The remaining ineffective assistance issue was arguably raised within the context of the motion to withdraw heard by the circuit court on April 12, 2017. At the April 12, 2017 hearing, Kenner testified that he believed his counsel had not “handled the evidence right” because thirty-five witnesses, the names of whom he had just provided counsel, but not their contact information, had not been subpoenaed, and a recording of jail telephone call between Kenner and another person had not been obtained. (4/12/17 Tr. at 5-7).
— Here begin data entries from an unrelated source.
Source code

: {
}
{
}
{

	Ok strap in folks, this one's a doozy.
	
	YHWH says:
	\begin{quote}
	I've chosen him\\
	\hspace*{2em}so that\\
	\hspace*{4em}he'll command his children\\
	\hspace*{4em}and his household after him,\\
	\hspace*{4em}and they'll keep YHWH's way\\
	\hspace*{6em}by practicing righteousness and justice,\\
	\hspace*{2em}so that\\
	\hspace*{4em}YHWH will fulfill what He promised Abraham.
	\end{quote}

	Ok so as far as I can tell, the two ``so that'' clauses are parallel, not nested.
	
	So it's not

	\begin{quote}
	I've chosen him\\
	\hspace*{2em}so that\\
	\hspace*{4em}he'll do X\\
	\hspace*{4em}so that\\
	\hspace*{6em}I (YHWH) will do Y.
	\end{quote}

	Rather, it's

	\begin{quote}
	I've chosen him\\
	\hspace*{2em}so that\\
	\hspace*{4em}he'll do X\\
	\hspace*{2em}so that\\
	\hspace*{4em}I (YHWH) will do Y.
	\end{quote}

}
He also complained that his counsel had not discovered the identity of the writer of an allegedly anonymous letter that had been secretly dropped off at the jail for Kenner. [Id. at 8].
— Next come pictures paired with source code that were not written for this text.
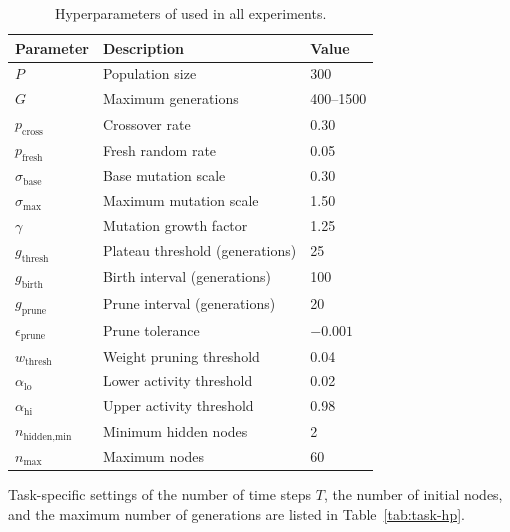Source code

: \begin{table}[h]
  \centering
  \small
  \caption{Hyperparameters of \modnet{} used in all experiments.}
  \label{tab:hp-setup}
  \begin{tabular}{lll}
    \toprule
    \textbf{Parameter} & \textbf{Description} & \textbf{Value} \\
    \midrule
    $P$                & Population size                    & 300 \\
    $G$                & Maximum generations                & 400--1500 \\
    $p_{\text{cross}}$ & Crossover rate                     & 0.30 \\
    $p_{\text{fresh}}$ & Fresh random rate                  & 0.05 \\
    $\sigma_{\text{base}}$ & Base mutation scale           & 0.30 \\
    $\sigma_{\max}$    & Maximum mutation scale             & 1.50 \\
    $\gamma$           & Mutation growth factor             & 1.25 \\
    $g_{\text{thresh}}$& Plateau threshold (generations)    & 25 \\
    $g_{\text{birth}}$ & Birth interval (generations)       & 100 \\
    $g_{\text{prune}}$ & Prune interval (generations)       & 20 \\
    $\epsilon_{\text{prune}}$ & Prune tolerance             & $-0.001$ \\
    $w_{\text{thresh}}$& Weight pruning threshold           & 0.04 \\
    $\alpha_{\text{lo}}$& Lower activity threshold          & 0.02 \\
    $\alpha_{\text{hi}}$& Upper activity threshold          & 0.98 \\
    $n_{\text{hidden,min}}$& Minimum hidden nodes          & 2 \\
    $n_{\max}$         & Maximum nodes                      & 60 \\
    \bottomrule
  \end{tabular}
\end{table}

Task-specific settings of the number of time steps $T$, the number of
initial nodes, and the maximum number of generations are listed in
Table~\ref{tab:task-hp}.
On cross-examination, Kenner admitted that he had met with police in December 2016 regarding the anonymous letter, which recited that Angela Robinson, his fiancee, and her brother had conspired to put child pornography on his computer, with the brother crawling through the window of his bedroom to put the pornography on the computer, then deleting it, knowing that the FBI agents could find the artifacts, and that the brother and sister conspired to put a false story in the child's mind. [Id. at 14-15]. Kenner also stated that the thirty-five people were character witnesses, and did not see anyone “crawling through the window and putting stuff on the computer.” [Id. at 18]. In describing the thirty-five witnesses, Kenner testified that most of them were children of people for whom he had baby-sat and taken care of, but that the “main ones” were people for whom he had “baby-sat their kids.” [Id].
Defense counsel proffered that he did not have the resources to find the thirty-five witnesses, [Id. at 25], or the author of the anonymous letter, [Id. at 25-26], that there was a possibility of Angela Robinson, Kenner's fiancee, proving adverse that gave rise to “a potential conflict” that might require counsel's testimony [Id. at 28], and that Kenner's sister had filed a bar complaint against counsel that was in the “inquiry” state. [Id. at 31]. Trial counsel also acknowledged that the Commonwealth had assisted by investigating the letter, and that he had all of the prosecutor's “information.” [Id. at 39].
In response to defense counsel's proffer and argument, the Commonwealth noted that that trial counsel had seventeen months and had a previous continuance of six months to investigate the matter. The local police had also investigated the anonymous letter and found nothing to pursue. Petitioner's girlfriend filed a social services complaint after Kenner's arrest [Id. at 27-28], which made her a potential adverse witness. The Commonwealth looked into the complaint to determine if it was a malicious prosecution. The complaint involved another child, not the victim, and was filed after the girlfriend had found out about the child pornography on the computer. The mother wanted to determine if her “children were victims or participants,” and was not malicious in nature. [Id. at 35-36]. In sum, the prosecutor noted that the case was not complex and, in essence, had two issues: the credibility of a child; and whether there was a nexus between the pornography on the computer and the defendant. [Id. at 34-36].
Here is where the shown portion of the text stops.